We meet secondary character Angela first. She flashes her boobs to a clerk for information at Dulles airport. Brennan is flying in from Guatemala, where she was identifying remains in a mass grave, and she gets detained by Homeland Security for having a skull in her bag. It turns out Booth is behind this embarrassing little episode. He needed to snatch her up to help with a potentially high-profile murder case.

And, we’re into the week’s (largely forgettable) mystery. Do we care who murdered a congressional intern? Not really. Do we care how this seasoned FBI agent and genius scientist are going to work together? Hell yeah; the show is now in its fifth season.

Always with this show, the B Plot is far more interesting than the A Plot. The A Plot serves as a backdrop on which to paint character traits. In this mystery, for example, we learn that Booth is tactful, even reverent, when dealing with a victim’s family. Bones would rather lay out all the facts, feelings be damned. But nothing about these character development tactics is unique to the pilot. With every episode, the characters grow. In my opinion, Booth and Bones’ relationship doesn’t even begin to hit its stride until episode 15, when Booth saves Bones’ life for the first time.
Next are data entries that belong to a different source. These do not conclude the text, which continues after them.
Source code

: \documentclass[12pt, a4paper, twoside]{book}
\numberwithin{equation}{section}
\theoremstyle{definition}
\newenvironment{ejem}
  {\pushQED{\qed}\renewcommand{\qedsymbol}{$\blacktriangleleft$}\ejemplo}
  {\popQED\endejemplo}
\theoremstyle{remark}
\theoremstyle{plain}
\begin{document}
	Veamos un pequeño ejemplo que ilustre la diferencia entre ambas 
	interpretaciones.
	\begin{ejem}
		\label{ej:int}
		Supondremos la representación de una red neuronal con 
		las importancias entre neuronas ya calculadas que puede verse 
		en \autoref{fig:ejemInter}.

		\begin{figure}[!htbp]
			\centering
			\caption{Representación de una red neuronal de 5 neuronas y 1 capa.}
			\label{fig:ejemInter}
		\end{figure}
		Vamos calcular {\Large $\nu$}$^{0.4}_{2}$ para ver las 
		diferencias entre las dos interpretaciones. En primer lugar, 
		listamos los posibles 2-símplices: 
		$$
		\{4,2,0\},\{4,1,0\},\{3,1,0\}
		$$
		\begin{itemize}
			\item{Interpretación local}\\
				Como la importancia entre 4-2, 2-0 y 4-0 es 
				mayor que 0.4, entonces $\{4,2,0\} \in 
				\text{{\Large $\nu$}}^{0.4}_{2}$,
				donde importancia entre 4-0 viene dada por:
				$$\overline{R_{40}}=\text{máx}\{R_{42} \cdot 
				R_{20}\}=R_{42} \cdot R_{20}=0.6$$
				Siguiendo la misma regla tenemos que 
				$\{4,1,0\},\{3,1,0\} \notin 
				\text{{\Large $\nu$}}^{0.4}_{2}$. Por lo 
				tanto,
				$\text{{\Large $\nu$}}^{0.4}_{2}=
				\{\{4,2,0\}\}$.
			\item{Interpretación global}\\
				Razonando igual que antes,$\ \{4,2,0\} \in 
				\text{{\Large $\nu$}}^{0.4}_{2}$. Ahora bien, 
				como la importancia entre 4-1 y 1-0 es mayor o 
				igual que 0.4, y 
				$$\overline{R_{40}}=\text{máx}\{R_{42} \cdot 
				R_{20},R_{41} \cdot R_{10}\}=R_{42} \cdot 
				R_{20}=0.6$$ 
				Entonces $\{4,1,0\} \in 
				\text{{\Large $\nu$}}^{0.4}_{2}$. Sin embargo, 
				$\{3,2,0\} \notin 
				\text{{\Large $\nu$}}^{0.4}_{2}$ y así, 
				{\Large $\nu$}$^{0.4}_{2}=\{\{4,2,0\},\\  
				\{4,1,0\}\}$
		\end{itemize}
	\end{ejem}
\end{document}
We get briefly introduced to the other “squints,” Jack and Zach, and their boss, Dr. Goodman, who only lasted one season. We have plenty of time to learn about all of them.

The pilot gives us one quintessential moment to hang onto throughout the series; indeed I believe it was used in commercials for the show throughout Season 1. Booth: “C’mon, we’re Scully and Mulder.” Bones: “I don’t know what that means.” She doesn’t. Her ignorance of pop culture is used as a joke again and again. Oh, right, the pilot also includes Bones’ ex-boyfriend showing up to reclaim his TV. We see that Bones isn’t likely to miss him or it.